Currently in most of the distros we use oslo-config-generator to render the default conf file.

Since oslo-config-generator rendors all config options implemented in nova, we don't have any

good way to generate the sample config file for each service.

We didn't care which file we put the option since all services use the single file, but now we should always

refer to that documentation unless we implement generation of service-specific files or we write down

the services requiring that option in parameter description.

# We have the same problem with nova-db.conf approach.

> Despite the fact that nobody *should* be setting these credentials in
> their config file, we know that at in least some circumstances, they
> are. TripleO is setting them (always I think?) because puppet-nova does
> that. ...

The issue with TripleO was fixed by the change in puppet-nova[1], and nova.conf for

nova-compute service no longer includes database credentials.

We can backport the fix is needed, as per discussion with owalsh on the previous mails.

[1] https://review.opendev.org/#/c/755689/

But from puppet-nova's perspective the sandalone deployment or ironic deployment(*1)

still needs some fix to address the separate config files, because all processes run on host,

not on container, and refer to the same default conf file, nova.conf.

Since puppet-nova follows the way how distro packaging provides the default config files,

we need to fix current implementation in puppet-nova after each distro packages provide

the updated version with new config file structure.

(*1)

In usual deployment with ironic, we have nova-compute running on the controller nodes,

where nova-api is also running, IIUC.

On Thu, Nov 19, 2020 at 4:27 AM Dan Smith <dms@danplanet.com> wrote:

> There was a long discussion on #openstack-nova today[3] around this
> topic.
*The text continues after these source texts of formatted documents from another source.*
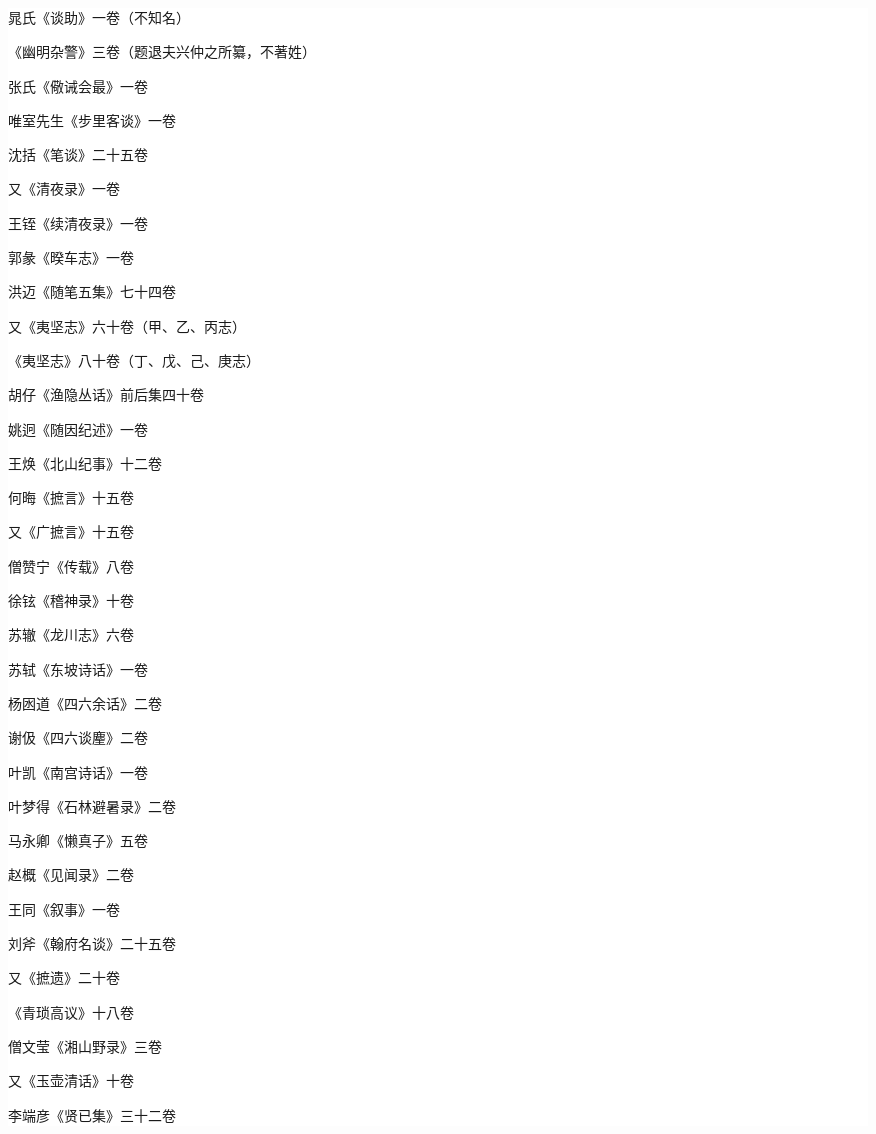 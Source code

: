 晁氏《谈助》一卷（不知名）

《幽明杂警》三卷（题退夫兴仲之所纂，不著姓）

张氏《儆诫会最》一卷

唯室先生《步里客谈》一卷

沈括《笔谈》二十五卷

又《清夜录》一卷

王铚《续清夜录》一卷

郭彖《暌车志》一卷

洪迈《随笔五集》七十四卷

又《夷坚志》六十卷（甲、乙、丙志）

《夷坚志》八十卷（丁、戊、己、庚志）

胡仔《渔隐丛话》前后集四十卷

姚迥《随因纪述》一卷

王焕《北山纪事》十二卷

何晦《摭言》十五卷

又《广摭言》十五卷

僧赞宁《传载》八卷

徐铉《稽神录》十卷

苏辙《龙川志》六卷

苏轼《东坡诗话》一卷

杨囦道《四六余话》二卷

谢伋《四六谈麈》二卷

叶凯《南宫诗话》一卷

叶梦得《石林避暑录》二卷

马永卿《懒真子》五卷

赵概《见闻录》二卷

王同《叙事》一卷

刘斧《翰府名谈》二十五卷

又《摭遗》二十卷

《青琐高议》十八卷

僧文莹《湘山野录》三卷

又《玉壶清话》十卷

李端彦《贤已集》三十二卷

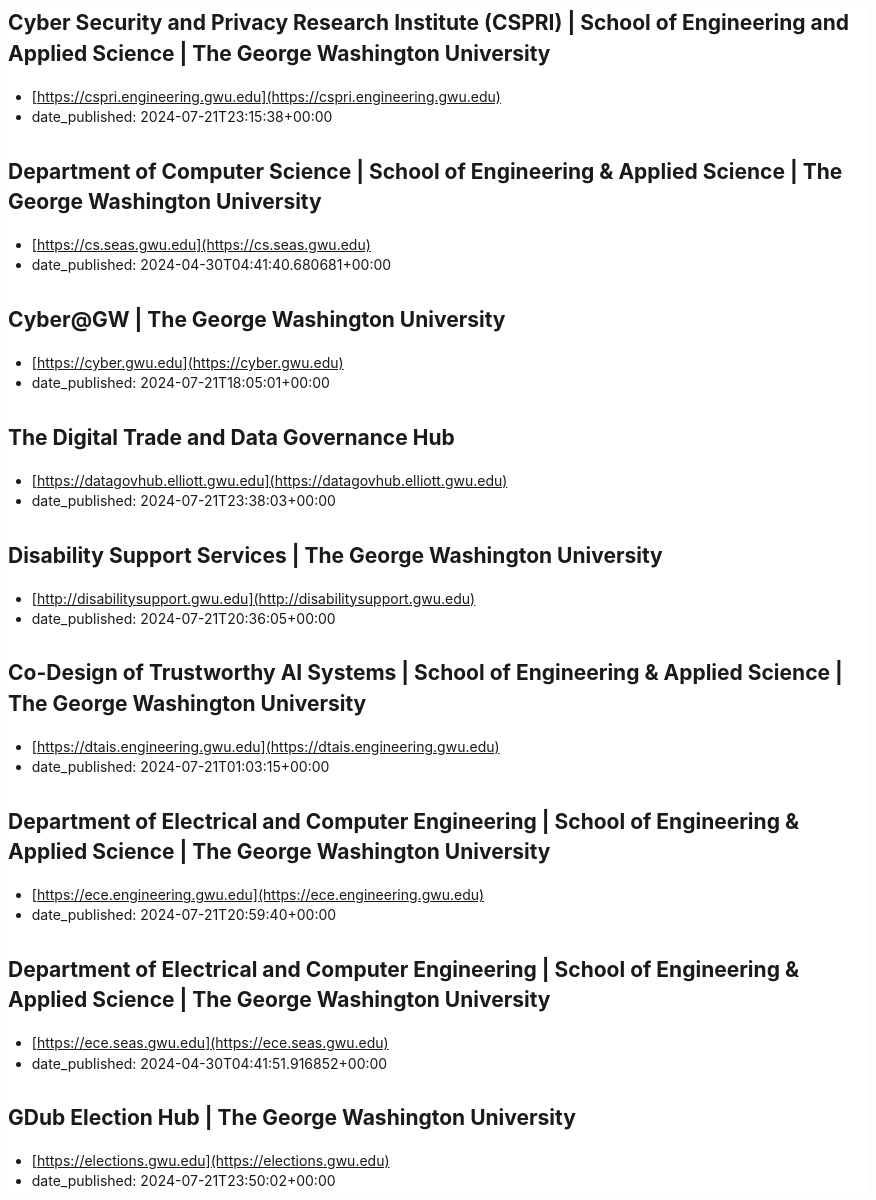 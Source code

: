  ## Cyber Security and Privacy Research Institute (CSPRI) | School of Engineering and Applied Science | The George Washington University
 - [https://cspri.engineering.gwu.edu](https://cspri.engineering.gwu.edu)
 - date_published: 2024-07-21T23:15:38+00:00

 ## Department of Computer Science | School of Engineering & Applied Science | The George Washington University
 - [https://cs.seas.gwu.edu](https://cs.seas.gwu.edu)
 - date_published: 2024-04-30T04:41:40.680681+00:00

 ## Cyber@GW | The George Washington University
 - [https://cyber.gwu.edu](https://cyber.gwu.edu)
 - date_published: 2024-07-21T18:05:01+00:00

 ## The Digital Trade and Data Governance Hub
 - [https://datagovhub.elliott.gwu.edu](https://datagovhub.elliott.gwu.edu)
 - date_published: 2024-07-21T23:38:03+00:00

 ## Disability Support Services | The George Washington University
 - [http://disabilitysupport.gwu.edu](http://disabilitysupport.gwu.edu)
 - date_published: 2024-07-21T20:36:05+00:00

 ## Co-Design of Trustworthy AI Systems | School of Engineering & Applied Science | The George Washington University
 - [https://dtais.engineering.gwu.edu](https://dtais.engineering.gwu.edu)
 - date_published: 2024-07-21T01:03:15+00:00

 ## Department of Electrical and Computer Engineering | School of Engineering & Applied Science | The George Washington University
 - [https://ece.engineering.gwu.edu](https://ece.engineering.gwu.edu)
 - date_published: 2024-07-21T20:59:40+00:00

 ## Department of Electrical and Computer Engineering | School of Engineering & Applied Science | The George Washington University
 - [https://ece.seas.gwu.edu](https://ece.seas.gwu.edu)
 - date_published: 2024-04-30T04:41:51.916852+00:00

 ## GDub Election Hub | The George Washington University
 - [https://elections.gwu.edu](https://elections.gwu.edu)
 - date_published: 2024-07-21T23:50:02+00:00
So you can find more detailed reasoning there[3].

I just had a long voice chat with Ollie about this, trying to understand
some of the challenges that still exist with some of the things we've
discussed and the proposed forward steps.

There are lots of things to clarify, I think, and we could honestly
probably use a wider voice chat among the people that need to work on
this. However, I'll try here.

First off, I want to address the "do it like devstack" recommendation,
and the subsequent suggestion of standardizing on something like a
"nova-db.conf" file arrangement to keep the db credentials in one
place. As Ollie has pointed out, devstack doesn't support all the
various deployment arrangements (such as "one metadata api per cell")
and thus doesn't have a prescription for how to arrange the config files
in those scenarios. Specifically, an all-in-one deployment that includes
multiple API services with different configs would currently have to hack
around the hardcoded nova.conf file with the environment variable that
allows them to specify a directory other than /etc/nova.conf. Devstack
doesn't have to do this because it doesn't support that arrangement of
services, but if it did, it would have to.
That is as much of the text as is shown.